• [Work instruction]:
Please return all of the records verbatim, with the pictures omitted.

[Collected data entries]

━━━━━━━━━━

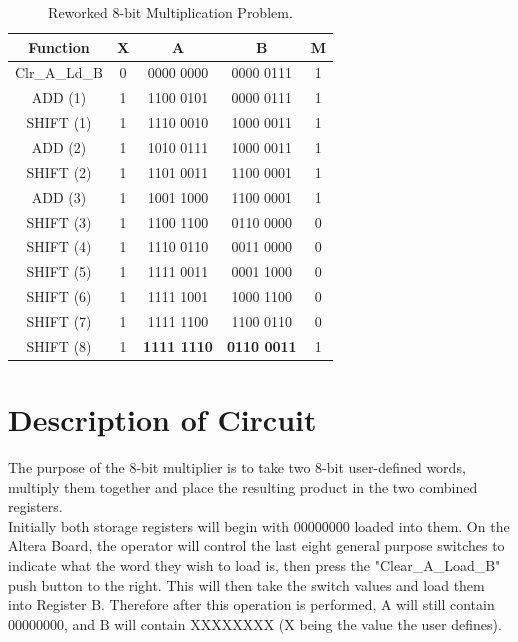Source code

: \documentclass[journal, twocolumn, final,11pt,letterpaper]{IEEEtran}
\begin{document}
\begin{table}[htbp]
	\centering
	\caption{Reworked 8-bit Multiplication Problem. }
	\begin{tabular}{ccccc}	%
		\toprule	%
		Function & X & A & B & M \\
		\midrule
		Clr\_A\_Ld\_B & 0 & 0000 0000 & 0000 0111 & 1 \\ 
		ADD (1)    & 1 & 1100 0101 & 0000 0111 & 1 \\
		SHIFT (1)  & 1 & 1110 0010 & 1000 0011 & 1 \\

		ADD (2)    & 1 & 1010 0111 & 1000 0011 & 1 \\
		SHIFT (2)  & 1 & 1101 0011 & 1100 0001 & 1 \\		
		ADD (3)    & 1 & 1001 1000 & 1100 0001 & 1 \\
		SHIFT (3)  & 1 & 1100 1100 & 0110 0000 & 0 \\		
		SHIFT (4)  & 1 & 1110 0110 & 0011 0000 & 0 \\		
		SHIFT (5)  & 1 & 1111 0011 & 0001 1000 & 0 \\		
		SHIFT (6)  & 1 & 1111 1001 & 1000 1100 & 0 \\		
		SHIFT (7)  & 1 & 1111 1100 & 1100 0110 & 0 \\		
		SHIFT (8)  & 1 & \textbf{1111 1110} & \textbf{0110 0011} & 1 \\
		\bottomrule	%
	\end{tabular}%
	\label{tab:table1}	%
\end{table}%


\section{Description of Circuit}
The purpose of the 8-bit multiplier is to take two 8-bit user-defined words, multiply them together and place the resulting product in the two combined registers. \\

Initially both storage registers will begin with 00000000 loaded into them. On the Altera Board, the operator will control the last eight general purpose switches to indicate what the word they wish to load is, then press the "Clear\_A\_Load\_B" push button to the right. This will then take the switch values and load them into Register B. Therefore after this operation is performed, A will still contain 00000000, and B will contain XXXXXXXX (X being the value the user defines).\\
\end{document}
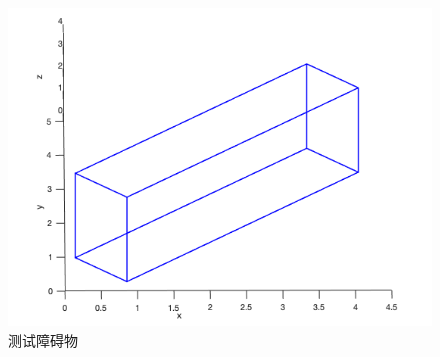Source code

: \begin{figure}[!htb]
    \centering
    \includegraphics[width=12cm]{figures/obstacle_ex.png}
    \caption{测试障碍物}
    \label{fig:obstacle_ex}
\end{figure}

\FloatBarrier

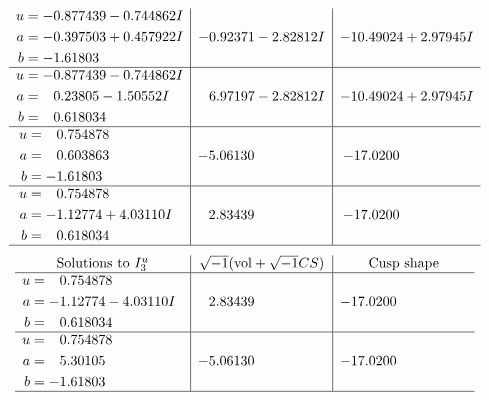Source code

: \documentclass[1p]{elsarticle_modified}
\theoremstyle{definition}
\newcommand{\I}{\sqrt{-1}}
\begin{document}
$$\begin{array}{c|c|c}
\begin{aligned}
u &= -0.877439 - 0.744862 I \\
a &= -0.397503 + 0.457922 I \\
b &= -1.61803\phantom{ +0.000000I}\end{aligned}
 & -0.92371 - 2.82812 I & -10.49024 + 2.97945 I \\ \hline\begin{aligned}
u &= -0.877439 - 0.744862 I \\
a &= \phantom{-}0.23805 - 1.50552 I \\
b &= \phantom{-}0.618034\phantom{ +0.000000I}\end{aligned}
 & \phantom{-}6.97197 - 2.82812 I & -10.49024 + 2.97945 I \\ \hline\begin{aligned}
u &= \phantom{-}0.754878\phantom{ +0.000000I} \\
a &= \phantom{-}0.603863\phantom{ +0.000000I} \\
b &= -1.61803\phantom{ +0.000000I}\end{aligned}
 & -5.06130\phantom{ +0.000000I} & -17.0200\phantom{ +0.000000I} \\ \hline\begin{aligned}
u &= \phantom{-}0.754878\phantom{ +0.000000I} \\
a &= -1.12774 + 4.03110 I \\
b &= \phantom{-}0.618034\phantom{ +0.000000I}\end{aligned}
 & \phantom{-}2.83439\phantom{ +0.000000I} & -17.0200\phantom{ +0.000000I}\\
 \hline 
 \end{array}$$\newpage$$\begin{array}{c|c|c}  
\text{Solutions to }I^u_{3}& \I (\text{vol} + \sqrt{-1}CS) & \text{Cusp shape}\\
 \hline 
\begin{aligned}
u &= \phantom{-}0.754878\phantom{ +0.000000I} \\
a &= -1.12774 - 4.03110 I \\
b &= \phantom{-}0.618034\phantom{ +0.000000I}\end{aligned}
 & \phantom{-}2.83439\phantom{ +0.000000I} & -17.0200\phantom{ +0.000000I} \\ \hline\begin{aligned}
u &= \phantom{-}0.754878\phantom{ +0.000000I} \\
a &= \phantom{-}5.30105\phantom{ +0.000000I} \\
b &= -1.61803\phantom{ +0.000000I}\end{aligned}
 & -5.06130\phantom{ +0.000000I} & -17.0200\phantom{ +0.000000I}\\
 \hline 
 \end{array}$$\newpage\newpage\renewcommand{\arraystretch}{1}
\end{document}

━━━━━━━━━━

• [Result for this exercise]:
Source code

: \documentclass[journal, twocolumn, final,11pt,letterpaper]{IEEEtran}
\begin{document}
\begin{table}[htbp]
	\centering
	\caption{Reworked 8-bit Multiplication Problem. }
	\begin{tabular}{ccccc}	%
		\toprule	%
		Function & X & A & B & M \\
		\midrule
		Clr\_A\_Ld\_B & 0 & 0000 0000 & 0000 0111 & 1 \\ 
		ADD (1)    & 1 & 1100 0101 & 0000 0111 & 1 \\
		SHIFT (1)  & 1 & 1110 0010 & 1000 0011 & 1 \\

		ADD (2)    & 1 & 1010 0111 & 1000 0011 & 1 \\
		SHIFT (2)  & 1 & 1101 0011 & 1100 0001 & 1 \\		
		ADD (3)    & 1 & 1001 1000 & 1100 0001 & 1 \\
		SHIFT (3)  & 1 & 1100 1100 & 0110 0000 & 0 \\		
		SHIFT (4)  & 1 & 1110 0110 & 0011 0000 & 0 \\		
		SHIFT (5)  & 1 & 1111 0011 & 0001 1000 & 0 \\		
		SHIFT (6)  & 1 & 1111 1001 & 1000 1100 & 0 \\		
		SHIFT (7)  & 1 & 1111 1100 & 1100 0110 & 0 \\		
		SHIFT (8)  & 1 & \textbf{1111 1110} & \textbf{0110 0011} & 1 \\
		\bottomrule	%
	\end{tabular}%
	\label{tab:table1}	%
\end{table}%


\section{Description of Circuit}
The purpose of the 8-bit multiplier is to take two 8-bit user-defined words, multiply them together and place the resulting product in the two combined registers. \\

Initially both storage registers will begin with 00000000 loaded into them. On the Altera Board, the operator will control the last eight general purpose switches to indicate what the word they wish to load is, then press the "Clear\_A\_Load\_B" push button to the right. This will then take the switch values and load them into Register B. Therefore after this operation is performed, A will still contain 00000000, and B will contain XXXXXXXX (X being the value the user defines).\\
\end{document}
Source code

: \begin{figure}[!htb]
    \centering
    \includegraphics[width=12cm]{figures/obstacle_ex.png}
    \caption{测试障碍物}
    \label{fig:obstacle_ex}
\end{figure}

\FloatBarrier

Source code

: \documentclass[1p]{elsarticle_modified}
\theoremstyle{definition}
\newcommand{\I}{\sqrt{-1}}
\begin{document}
$$\begin{array}{c|c|c}
\begin{aligned}
u &= -0.877439 - 0.744862 I \\
a &= -0.397503 + 0.457922 I \\
b &= -1.61803\phantom{ +0.000000I}\end{aligned}
 & -0.92371 - 2.82812 I & -10.49024 + 2.97945 I \\ \hline\begin{aligned}
u &= -0.877439 - 0.744862 I \\
a &= \phantom{-}0.23805 - 1.50552 I \\
b &= \phantom{-}0.618034\phantom{ +0.000000I}\end{aligned}
 & \phantom{-}6.97197 - 2.82812 I & -10.49024 + 2.97945 I \\ \hline\begin{aligned}
u &= \phantom{-}0.754878\phantom{ +0.000000I} \\
a &= \phantom{-}0.603863\phantom{ +0.000000I} \\
b &= -1.61803\phantom{ +0.000000I}\end{aligned}
 & -5.06130\phantom{ +0.000000I} & -17.0200\phantom{ +0.000000I} \\ \hline\begin{aligned}
u &= \phantom{-}0.754878\phantom{ +0.000000I} \\
a &= -1.12774 + 4.03110 I \\
b &= \phantom{-}0.618034\phantom{ +0.000000I}\end{aligned}
 & \phantom{-}2.83439\phantom{ +0.000000I} & -17.0200\phantom{ +0.000000I}\\
 \hline 
 \end{array}$$\newpage$$\begin{array}{c|c|c}  
\text{Solutions to }I^u_{3}& \I (\text{vol} + \sqrt{-1}CS) & \text{Cusp shape}\\
 \hline 
\begin{aligned}
u &= \phantom{-}0.754878\phantom{ +0.000000I} \\
a &= -1.12774 - 4.03110 I \\
b &= \phantom{-}0.618034\phantom{ +0.000000I}\end{aligned}
 & \phantom{-}2.83439\phantom{ +0.000000I} & -17.0200\phantom{ +0.000000I} \\ \hline\begin{aligned}
u &= \phantom{-}0.754878\phantom{ +0.000000I} \\
a &= \phantom{-}5.30105\phantom{ +0.000000I} \\
b &= -1.61803\phantom{ +0.000000I}\end{aligned}
 & -5.06130\phantom{ +0.000000I} & -17.0200\phantom{ +0.000000I}\\
 \hline 
 \end{array}$$\newpage\newpage\renewcommand{\arraystretch}{1}
\end{document}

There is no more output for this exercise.